**** Data supplied
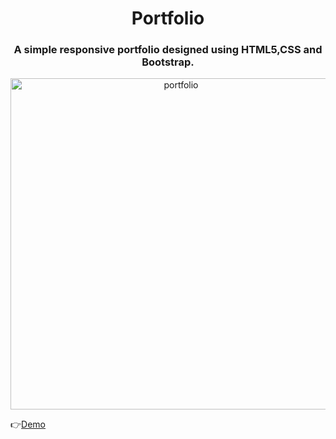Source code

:<h1 align="center"> Portfolio </h1>
<h3 align="center">A simple responsive portfolio designed using HTML5,CSS and Bootstrap.</h3>
<p align="center"><img width="530" alt="portfolio" src="https://user-images.githubusercontent.com/66989734/121778385-4e1ce380-cbb4-11eb-90cc-079c38705f40.png"></p>
<p>👉<a href="https://razeen11.github.io/portfolio" target="_blank">Demo</a></p>
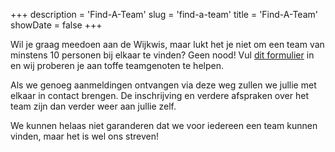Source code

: +++
description = 'Find-A-Team'
slug = 'find-a-team'
title = 'Find-A-Team'
showDate = false
+++

Wil je graag meedoen aan de Wijkwis, maar lukt het je niet om een team van minstens 10 personen bij elkaar te vinden? 
Geen nood! Vul [dit formulier](https://docs.google.com/forms/d/e/1FAIpQLScWfB8GQ5Flc7aCipkKFYTTbLICljwwEQSEmDeyUNdoiy5HCw/viewform?usp=sf_link) in en wij proberen je aan toffe teamgenoten te helpen.

Als we genoeg aanmeldingen ontvangen via deze weg zullen we jullie met elkaar in contact brengen. 
De inschrijving en verdere afspraken over het team zijn dan verder weer aan jullie zelf.

We kunnen helaas niet garanderen dat we voor iedereen een team kunnen vinden, maar het is wel ons streven!
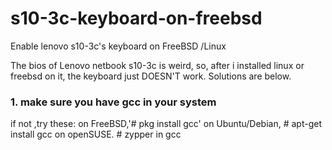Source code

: # s10-3c-keyboard-on-freebsd

Enable lenovo s10-3c's keyboard on FreeBSD /Linux


The bios of Lenovo netbook s10-3c is weird, so, after i installed linux or freebsd on it, the keyboard just DOESN'T work.
Solutions are below.

### 1. make sure you have gcc in your system
if not ,try these:
on FreeBSD,'# pkg install gcc'
on Ubuntu/Debian,
    # apt-get install gcc
on openSUSE.
    # zypper in gcc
********
* _Your instructions_: Reproduce the data above word for word, but leave the images out.

* _Written response_:
Source code

:<h1 align="center"> Portfolio </h1>
<h3 align="center">A simple responsive portfolio designed using HTML5,CSS and Bootstrap.</h3>
<p align="center"><img width="530" alt="portfolio" src="https://user-images.githubusercontent.com/66989734/121778385-4e1ce380-cbb4-11eb-90cc-079c38705f40.png"></p>
<p>👉<a href="https://razeen11.github.io/portfolio" target="_blank">Demo</a></p>
Source code

: +++
description = 'Find-A-Team'
slug = 'find-a-team'
title = 'Find-A-Team'
showDate = false
+++

Wil je graag meedoen aan de Wijkwis, maar lukt het je niet om een team van minstens 10 personen bij elkaar te vinden? 
Geen nood! Vul [dit formulier](https://docs.google.com/forms/d/e/1FAIpQLScWfB8GQ5Flc7aCipkKFYTTbLICljwwEQSEmDeyUNdoiy5HCw/viewform?usp=sf_link) in en wij proberen je aan toffe teamgenoten te helpen.

Als we genoeg aanmeldingen ontvangen via deze weg zullen we jullie met elkaar in contact brengen. 
De inschrijving en verdere afspraken over het team zijn dan verder weer aan jullie zelf.

We kunnen helaas niet garanderen dat we voor iedereen een team kunnen vinden, maar het is wel ons streven!
Source code

: # s10-3c-keyboard-on-freebsd

Enable lenovo s10-3c's keyboard on FreeBSD /Linux


The bios of Lenovo netbook s10-3c is weird, so, after i installed linux or freebsd on it, the keyboard just DOESN'T work.
Solutions are below.

### 1. make sure you have gcc in your system
if not ,try these:
on FreeBSD,'# pkg install gcc'
on Ubuntu/Debian,
    # apt-get install gcc
on openSUSE.
    # zypper in gcc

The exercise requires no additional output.